Luke Skipper ne dort pas beaucoup ces jours-ci. À quelques jours du référendum pour l'indépendance de l'Écosse, qui aura lieu le 18 septembre, ce membre du Parti nationaliste écossais (le SNP) multiplie les allers-retours entre Londres et Édimbourg afin de promouvoir la campagne du «Yes».

Cela semblerait tout à fait normal si Luke Skipper était Écossais. Seulement voilà: celui qui occupe les fonctions de «chef de cabinet» (chief of staff) pour le SNP au Parlement britannique est un authentique Canadien anglais, natif de Kincardine, en Ontario.

Comment s'est-il retrouvé au coeur de la bataille référendaire écossaise? Mélange d'intérêt personnel et de conjoncture, explique l'homme de 33 ans, qui se décrit par ailleurs comme un grand fan de la «Sainte-flanelle».

«Comme 4,5 millions de Canadiens, j'ai du sang écossais, souligne M. Skipper, rejoint dans son bureau à Westminster. Et puis, mon beau-père est Écossais. J'ai grandi avec cette sensibilité. À ma troisième année d'université à Queens, on m'a proposé un an d'étude à Édimbourg. J'ai tout de suite adoré le pays.»

Sa conversion politique n'a pas eu lieu tout de suite, explique-t-il. Mais au milieu des années 2000, après avoir obtenu un stage au Parlement écossais, puis un emploi au sein du SNP à Bruxelles, Luke Skipper a commencé à comprendre les motivations des indépendantistes écossais.

«Le Parlement européen a été formateur pour moi, dit-il. J'ai vu des nations de taille et de population similaires à l'Écosse, capables de défendre les intérêts de leur pays beaucoup mieux que l'Écosse en faisant partie du Royaume-Uni. Je trouvais étrange que l'Écosse ne puisse pas faire la même chose, d'autant que d'un point de vue économique, il semble évident qu'elle peut se tenir sur ses deux pieds. Ça a été pour moi un tournant.»

Des différences

Un Canadien qui s'implique dans un projet souverainiste? Difficile de ne pas y voir de l'ironie...

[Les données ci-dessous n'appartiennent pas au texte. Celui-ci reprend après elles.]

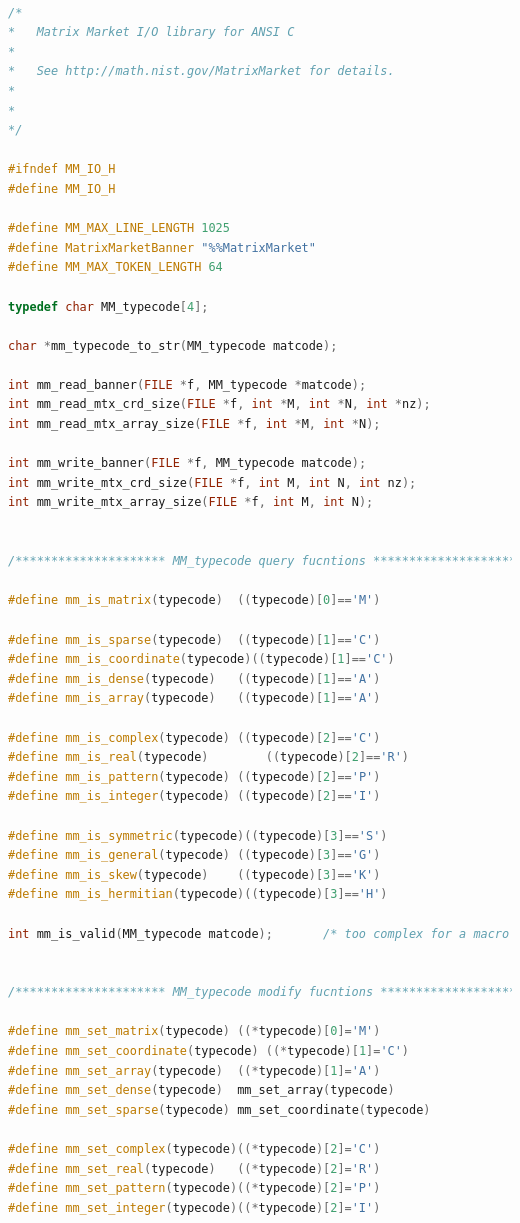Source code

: \documentclass{scrreprt}
\begin{document}
\begin{lstlisting}[language=C++, caption=mmio.h]

/* 
*   Matrix Market I/O library for ANSI C
*
*   See http://math.nist.gov/MatrixMarket for details.
*
*
*/

#ifndef MM_IO_H
#define MM_IO_H

#define MM_MAX_LINE_LENGTH 1025
#define MatrixMarketBanner "%%MatrixMarket"
#define MM_MAX_TOKEN_LENGTH 64

typedef char MM_typecode[4];

char *mm_typecode_to_str(MM_typecode matcode);

int mm_read_banner(FILE *f, MM_typecode *matcode);
int mm_read_mtx_crd_size(FILE *f, int *M, int *N, int *nz);
int mm_read_mtx_array_size(FILE *f, int *M, int *N);

int mm_write_banner(FILE *f, MM_typecode matcode);
int mm_write_mtx_crd_size(FILE *f, int M, int N, int nz);
int mm_write_mtx_array_size(FILE *f, int M, int N);


/********************* MM_typecode query fucntions ***************************/

#define mm_is_matrix(typecode)	((typecode)[0]=='M')

#define mm_is_sparse(typecode)	((typecode)[1]=='C')
#define mm_is_coordinate(typecode)((typecode)[1]=='C')
#define mm_is_dense(typecode)	((typecode)[1]=='A')
#define mm_is_array(typecode)	((typecode)[1]=='A')

#define mm_is_complex(typecode)	((typecode)[2]=='C')
#define mm_is_real(typecode)		((typecode)[2]=='R')
#define mm_is_pattern(typecode)	((typecode)[2]=='P')
#define mm_is_integer(typecode) ((typecode)[2]=='I')

#define mm_is_symmetric(typecode)((typecode)[3]=='S')
#define mm_is_general(typecode)	((typecode)[3]=='G')
#define mm_is_skew(typecode)	((typecode)[3]=='K')
#define mm_is_hermitian(typecode)((typecode)[3]=='H')

int mm_is_valid(MM_typecode matcode);		/* too complex for a macro */


/********************* MM_typecode modify fucntions ***************************/

#define mm_set_matrix(typecode)	((*typecode)[0]='M')
#define mm_set_coordinate(typecode)	((*typecode)[1]='C')
#define mm_set_array(typecode)	((*typecode)[1]='A')
#define mm_set_dense(typecode)	mm_set_array(typecode)
#define mm_set_sparse(typecode)	mm_set_coordinate(typecode)

#define mm_set_complex(typecode)((*typecode)[2]='C')
#define mm_set_real(typecode)	((*typecode)[2]='R')
#define mm_set_pattern(typecode)((*typecode)[2]='P')
#define mm_set_integer(typecode)((*typecode)[2]='I')



\end{lstlisting}
\end{document}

Luke Skipper s'attendait à ce qu'on soulève le paradoxe. Sauf que pour lui, il y a peu de ressemblances entre les référendums écossais et québécois.

«J'hésite à faire des parallèles, dit-il. C'est un cadre législatif très différent. Il y a eu ici l'accord d'Édimbourg entre les deux gouvernements, pour que soit respectée l'issue du vote quelle qu'elle soit. Notre question est aussi très succincte («Voulez-vous que l'Écosse devienne un pays indépendant?») et elle a été créée par les deux côtés. Cela est en partie attribuable aux différences sur le plan constitutionnel. Contrairement au Canada, qui est une fédération, le Royaume-Uni est une union politique sans constitution.»

L'autre grosse différence, ajoute M. Skipper, se trouve dans l'idéologie du Parti nationaliste écossais qui, contrairement au PQ de la Charte et du vote ethnique, évite soigneusement d'exploiter la fibre identitaire.

«Les Écossais ne se sentent pas menacés dans leur identité, souligne prudemment le Canadien. Le SNP embrasse l'immigration et obtient d'ailleurs un grand nombre d'appuis dans les communautés culturelles. Le fait que je sois canadien et que mon chef recherchiste soit un Australien d'origine libanaise montre que le débat a atteint ici une certaine maturité et que la porte de notre parti est ouverte même à ceux qui ne sont pas Écossais.»

«Évidemment, on ne peut ignorer l'histoire et les grands marqueurs culturels. L'Écosse n'en manque pas. Mais parler du passé n'est pas une priorité pour nous, quand il y a tellement d'enjeux ici et maintenant. C'est ce qui persuade les gens: une vision optimiste de l'avenir. Comme a dit Bashir Ahmad, qui fut le premier membre du Parlement écossais originaire d'Asie: ce qui compte n'est pas tant d'où l'on vient mais où l'on va ensemble, en tant que nation.»

En manque de hockey

Luke Skipper a manifestement épousé la cause. À tel point que, perd ou gagne le référendum, celui qui se dit désormais Écossais de coeur (il vit avec une Écossaise) n'a pas l'intention de revenir au Canada.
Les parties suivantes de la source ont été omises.